Mr Zhang recently pitched his research at the annual UNSW 3 Minute Thesis (3MT) academic competition, which showcases UNSW’s innovative PhD candidates, who have just three minutes to explain their world-changing research and why it is important. Mr Zhang's research examines whether the overall costs outweigh the benefits associated with mandatory quarterly reporting from UK investors’ perspective. Specifically, he investigates UK investors' stock market reaction to the public events leading to a change of enforcement of mandatory quarterly IMS in the UK. Those reactions represent the impact of the regulatory event on the stock market at the time, indicating whether investors perceive mandatory IMS as net beneficial or costly. 

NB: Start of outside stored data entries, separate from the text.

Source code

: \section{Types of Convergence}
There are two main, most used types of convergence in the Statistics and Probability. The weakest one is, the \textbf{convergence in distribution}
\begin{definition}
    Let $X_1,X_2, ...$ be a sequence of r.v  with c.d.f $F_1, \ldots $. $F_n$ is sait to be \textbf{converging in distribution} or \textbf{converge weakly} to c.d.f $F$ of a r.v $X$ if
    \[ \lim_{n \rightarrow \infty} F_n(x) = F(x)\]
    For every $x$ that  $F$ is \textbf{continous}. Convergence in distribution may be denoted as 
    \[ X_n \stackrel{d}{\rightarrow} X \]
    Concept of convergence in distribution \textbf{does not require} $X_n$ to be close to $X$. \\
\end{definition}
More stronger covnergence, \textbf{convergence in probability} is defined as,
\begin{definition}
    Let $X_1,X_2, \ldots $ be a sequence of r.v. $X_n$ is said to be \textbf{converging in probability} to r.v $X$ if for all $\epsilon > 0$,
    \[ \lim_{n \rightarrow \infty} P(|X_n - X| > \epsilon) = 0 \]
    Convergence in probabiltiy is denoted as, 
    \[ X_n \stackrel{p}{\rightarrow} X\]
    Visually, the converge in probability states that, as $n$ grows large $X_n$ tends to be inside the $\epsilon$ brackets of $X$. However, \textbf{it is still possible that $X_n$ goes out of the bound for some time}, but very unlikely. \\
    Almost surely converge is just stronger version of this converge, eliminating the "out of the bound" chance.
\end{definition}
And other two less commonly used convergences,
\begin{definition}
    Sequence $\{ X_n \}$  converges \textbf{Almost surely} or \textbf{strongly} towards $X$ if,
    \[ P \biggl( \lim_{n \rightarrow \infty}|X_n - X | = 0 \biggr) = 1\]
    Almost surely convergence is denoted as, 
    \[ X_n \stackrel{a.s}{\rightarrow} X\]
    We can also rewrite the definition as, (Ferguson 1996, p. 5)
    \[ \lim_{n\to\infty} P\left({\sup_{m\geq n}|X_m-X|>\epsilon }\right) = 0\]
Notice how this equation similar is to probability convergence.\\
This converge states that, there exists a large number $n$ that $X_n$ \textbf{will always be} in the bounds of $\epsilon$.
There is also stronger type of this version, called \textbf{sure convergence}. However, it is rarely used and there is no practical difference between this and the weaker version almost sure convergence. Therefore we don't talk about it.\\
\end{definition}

The cost-benefit trade-off of mandatory quarterly reporting

According to Mr Zhang, regulators worldwide are contemplating the necessity of mandatory quarterly reporting, with the SEC in the US requesting comments on its pros and cons. In the US, it is compulsory to issue quarterly financial reports. So knowing how mandatory enforcement affects investors' confidence and share market prices is essential to the debate.

In his study, Mr Zhang investigates whether investors perceived the overall costs of mandatory quarterly reporting outweigh the overall benefits and how this impacted share markets at the time. While past research has shown there are both pros and cons, few studies, if any, provide a cost-benefit analysis by examining investor reactions to the proposed mandate and then the effects of its dissolution.

Some pros of mandatory reporting include increased transparency, which is generally thought to enable investors to make more informed decisions. But increased reporting can also lead to more administrative costs and unintended consequences, including managerial short-termism and real activity manipulations, which can be evident from an abnormal reduction in R&D expenses and production costs.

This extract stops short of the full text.